True, it’s been a momentous week for me, launching Dispatches from the Spiritual Front. That’s the culmination of weeks of dreaming and work. I’ve done my best to strive for excellence, because you deserve professionalism in exchange for your attention and participation.
But just because these pages are kind of shiny, doesn’t mean they’re evidence that I’m anything other than exactly like you — a child of God trying to keep my fears and failings from swamping my faith, all day, every day. I have no secret knowledge to transmit, only a longing to seek the truth and to live by it like I mean it. To be honest, what I seek from you is company for the journey and the benefit of your experience as we piece together what it means to live as a true follower of Jesus in these end times.

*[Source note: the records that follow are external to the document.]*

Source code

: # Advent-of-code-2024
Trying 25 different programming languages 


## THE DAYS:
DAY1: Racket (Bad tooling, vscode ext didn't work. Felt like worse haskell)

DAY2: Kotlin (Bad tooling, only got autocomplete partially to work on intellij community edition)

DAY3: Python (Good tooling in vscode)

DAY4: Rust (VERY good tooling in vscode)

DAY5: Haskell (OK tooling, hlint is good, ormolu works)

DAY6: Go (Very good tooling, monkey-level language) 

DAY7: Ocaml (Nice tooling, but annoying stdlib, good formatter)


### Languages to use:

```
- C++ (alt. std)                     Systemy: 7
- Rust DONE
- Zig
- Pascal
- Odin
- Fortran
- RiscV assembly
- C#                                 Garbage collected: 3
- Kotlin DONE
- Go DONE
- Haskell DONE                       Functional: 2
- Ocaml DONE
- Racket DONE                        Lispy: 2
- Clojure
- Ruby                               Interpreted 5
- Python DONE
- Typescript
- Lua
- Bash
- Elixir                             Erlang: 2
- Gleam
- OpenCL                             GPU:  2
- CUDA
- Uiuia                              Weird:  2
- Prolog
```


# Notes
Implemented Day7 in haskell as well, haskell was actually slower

With that in mind, this blog may, more often than not, reveal my struggles alongside my God-given insights. Starting today! Putting Dispatches into the world for all to see has opened the gates on an all-too-familiar torrent of taunting doubt. I expect these kinds of thoughts are familiar to you as well:
“Who do you think you are?”
“As if you have any right to speak to God’s people, considering your past mistakes!”
“What can a nobody like you say that those real writers with millions of subscribers aren’t already saying, and much better?”
I could definitely go on, but you get the idea. I’m vulnerable on all these points — and many more. One minute I believe that “I can do all things through Christ who strengthens me” (Philippians 4:13), and the very next I’m sure I deserve all those accusations
But I can’t simultaneously be both “more than a conqueror through him who loves me” (Romans 8) and a worm with no right to exist, much less speak.
Right?
Fortunately, that question answers itself if you listen closely to the voice behind each message. One is filled with grace and peace, the other drips with guilt and shame. Redemption and restoration versus condemnation and death. The voice of the Most High God against the prince of evil and all lies.
Seems so easy to keep it all straight when I put it like that. So why is it sometimes so hard to remember put it like that? Why does the vision of myself as an unworthy worm so often take hold and cast a shadow of doubt over my life?
I don’t know for sure, but perhaps there is benefit in the struggle. Just this morning I read in Romans 5:3-4:
“We also glory in our sufferings, because we know that suffering produces perseverance; perseverance, character; and character, hope. And hope does not put us to shame, because God’s love has been poured out into our hearts through the Holy Spirit, who has been given to us.”
Satan is a button-pusher par excellence. He knows where my weakness is. But so what? Let him push away, so long as I can meet him with the truth — that his poison has been turned into blessing by my Father, who uses it to train me. The joke’s on the evil one, always. What he means as a weapon against me is transformed into hope by the Holy Spirit.
So, here’s a one-size-fits-all answer we can give to any accusation flung at us by the enemy:
“The Lord is my light and my salvation — whom shall I fear?” (Psalm 27:1).
In other words, “My hope is in God. If you have a problem with me, take it up with Him.”